#### Your goal
Starting at the first line of the entries below, output every line exactly, up to and including the line with "or \ldots or".

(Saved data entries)
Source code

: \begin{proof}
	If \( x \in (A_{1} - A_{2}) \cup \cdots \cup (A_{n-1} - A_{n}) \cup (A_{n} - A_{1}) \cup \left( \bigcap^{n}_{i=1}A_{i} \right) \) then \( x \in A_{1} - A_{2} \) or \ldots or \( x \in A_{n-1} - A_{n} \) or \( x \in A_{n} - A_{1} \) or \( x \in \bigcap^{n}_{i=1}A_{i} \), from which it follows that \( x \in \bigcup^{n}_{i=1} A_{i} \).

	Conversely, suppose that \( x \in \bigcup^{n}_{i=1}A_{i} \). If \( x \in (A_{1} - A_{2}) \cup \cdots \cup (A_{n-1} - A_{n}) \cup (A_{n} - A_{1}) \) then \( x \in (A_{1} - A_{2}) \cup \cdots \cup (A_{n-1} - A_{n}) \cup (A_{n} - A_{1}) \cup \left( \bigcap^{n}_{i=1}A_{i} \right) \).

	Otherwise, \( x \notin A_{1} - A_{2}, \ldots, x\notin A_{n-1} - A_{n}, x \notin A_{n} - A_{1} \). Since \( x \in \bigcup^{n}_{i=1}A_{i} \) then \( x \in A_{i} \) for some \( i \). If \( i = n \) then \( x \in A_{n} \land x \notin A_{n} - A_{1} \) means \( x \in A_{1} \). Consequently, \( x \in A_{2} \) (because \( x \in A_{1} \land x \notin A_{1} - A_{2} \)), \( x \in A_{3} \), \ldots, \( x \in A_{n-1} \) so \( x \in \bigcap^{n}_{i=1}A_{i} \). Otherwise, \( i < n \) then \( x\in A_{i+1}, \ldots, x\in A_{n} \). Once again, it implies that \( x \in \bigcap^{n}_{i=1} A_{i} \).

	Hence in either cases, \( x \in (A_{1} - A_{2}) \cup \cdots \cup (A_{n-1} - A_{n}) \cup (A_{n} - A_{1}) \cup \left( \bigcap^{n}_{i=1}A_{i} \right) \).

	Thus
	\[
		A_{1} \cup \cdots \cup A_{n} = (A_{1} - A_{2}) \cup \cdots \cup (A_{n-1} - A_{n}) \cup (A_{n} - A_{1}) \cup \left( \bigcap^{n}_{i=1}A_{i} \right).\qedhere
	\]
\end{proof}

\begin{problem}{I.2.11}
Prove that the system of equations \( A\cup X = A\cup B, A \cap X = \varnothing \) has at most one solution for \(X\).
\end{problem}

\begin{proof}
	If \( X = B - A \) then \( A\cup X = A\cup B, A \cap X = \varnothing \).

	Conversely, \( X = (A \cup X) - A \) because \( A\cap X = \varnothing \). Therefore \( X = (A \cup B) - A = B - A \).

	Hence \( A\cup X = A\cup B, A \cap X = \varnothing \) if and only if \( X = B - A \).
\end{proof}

#### Written solution
Source code

: \begin{proof}
	If \( x \in (A_{1} - A_{2}) \cup \cdots \cup (A_{n-1} - A_{n}) \cup (A_{n} - A_{1}) \cup \left( \bigcap^{n}_{i=1}A_{i} \right) \) then \( x \in A_{1} - A_{2} \) or \ldots or \( x \in A_{n-1} - A_{n} \) or \( x \in A_{n} - A_{1} \) or \( x \in \bigcap^{n}_{i=1}A_{i} \), from which it follows that \( x \in \bigcup^{n}_{i=1} A_{i} \).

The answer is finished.